***** Records for this task *****

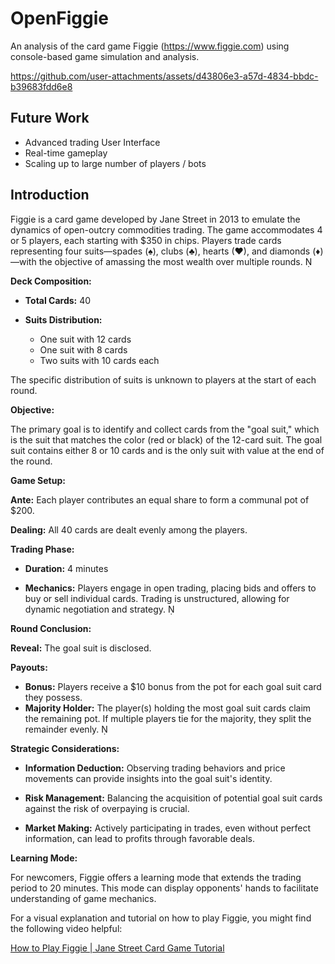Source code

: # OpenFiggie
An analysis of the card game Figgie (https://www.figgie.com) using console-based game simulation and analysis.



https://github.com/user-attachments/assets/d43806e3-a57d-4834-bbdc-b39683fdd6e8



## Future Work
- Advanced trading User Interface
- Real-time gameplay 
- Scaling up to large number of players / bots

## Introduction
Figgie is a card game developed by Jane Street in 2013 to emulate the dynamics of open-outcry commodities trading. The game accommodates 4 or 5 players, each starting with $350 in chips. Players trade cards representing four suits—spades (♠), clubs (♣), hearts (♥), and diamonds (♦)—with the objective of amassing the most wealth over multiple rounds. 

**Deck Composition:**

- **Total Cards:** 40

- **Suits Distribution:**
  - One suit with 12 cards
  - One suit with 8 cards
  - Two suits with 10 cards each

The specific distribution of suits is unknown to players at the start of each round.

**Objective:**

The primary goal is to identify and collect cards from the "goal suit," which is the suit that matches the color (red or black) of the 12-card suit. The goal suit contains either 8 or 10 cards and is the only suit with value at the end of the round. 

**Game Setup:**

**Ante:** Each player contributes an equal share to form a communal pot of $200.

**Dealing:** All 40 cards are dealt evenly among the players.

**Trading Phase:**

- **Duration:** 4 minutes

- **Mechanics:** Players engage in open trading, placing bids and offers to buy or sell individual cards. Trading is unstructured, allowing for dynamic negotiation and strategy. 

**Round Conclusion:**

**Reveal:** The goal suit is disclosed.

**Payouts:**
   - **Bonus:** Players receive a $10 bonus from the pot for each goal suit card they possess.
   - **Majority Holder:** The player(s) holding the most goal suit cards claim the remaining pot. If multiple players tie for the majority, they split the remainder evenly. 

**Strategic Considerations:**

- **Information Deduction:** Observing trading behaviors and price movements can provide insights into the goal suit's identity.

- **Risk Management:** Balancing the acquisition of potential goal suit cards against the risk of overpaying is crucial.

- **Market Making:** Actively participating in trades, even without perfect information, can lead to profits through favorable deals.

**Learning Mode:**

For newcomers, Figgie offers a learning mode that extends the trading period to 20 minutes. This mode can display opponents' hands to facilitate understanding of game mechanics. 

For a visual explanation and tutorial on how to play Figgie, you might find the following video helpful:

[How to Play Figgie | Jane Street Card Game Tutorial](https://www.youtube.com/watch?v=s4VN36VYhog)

*****
***** Records for this task *****

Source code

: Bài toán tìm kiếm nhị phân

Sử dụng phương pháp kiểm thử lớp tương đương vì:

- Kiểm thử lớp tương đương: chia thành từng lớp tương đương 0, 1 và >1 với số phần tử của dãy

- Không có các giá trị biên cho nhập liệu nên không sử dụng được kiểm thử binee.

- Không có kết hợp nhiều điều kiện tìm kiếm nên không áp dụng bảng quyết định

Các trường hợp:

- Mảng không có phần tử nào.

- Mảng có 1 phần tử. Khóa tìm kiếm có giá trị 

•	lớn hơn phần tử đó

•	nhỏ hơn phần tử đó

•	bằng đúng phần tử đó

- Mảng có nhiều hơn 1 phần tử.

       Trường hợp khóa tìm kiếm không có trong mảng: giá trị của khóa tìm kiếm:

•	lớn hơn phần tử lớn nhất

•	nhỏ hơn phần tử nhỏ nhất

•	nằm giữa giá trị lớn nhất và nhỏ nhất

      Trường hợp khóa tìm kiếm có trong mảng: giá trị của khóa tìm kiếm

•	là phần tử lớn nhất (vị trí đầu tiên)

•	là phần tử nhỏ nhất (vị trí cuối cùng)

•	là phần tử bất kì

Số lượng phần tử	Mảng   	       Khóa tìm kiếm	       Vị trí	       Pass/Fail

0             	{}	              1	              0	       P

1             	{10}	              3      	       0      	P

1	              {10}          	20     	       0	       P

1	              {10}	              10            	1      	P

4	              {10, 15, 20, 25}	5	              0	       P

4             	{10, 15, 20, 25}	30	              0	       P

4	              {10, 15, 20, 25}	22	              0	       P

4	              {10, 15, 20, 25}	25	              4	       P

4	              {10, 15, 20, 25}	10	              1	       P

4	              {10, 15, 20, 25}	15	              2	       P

*****

- What is being asked:
Filter the records down to the lines that contain the string "evenly", and copy those lines.

- Expected answer:
**Dealing:** All 40 cards are dealt evenly among the players.
   - **Majority Holder:** The player(s) holding the most goal suit cards claim the remaining pot. If multiple players tie for the majority, they split the remainder evenly. 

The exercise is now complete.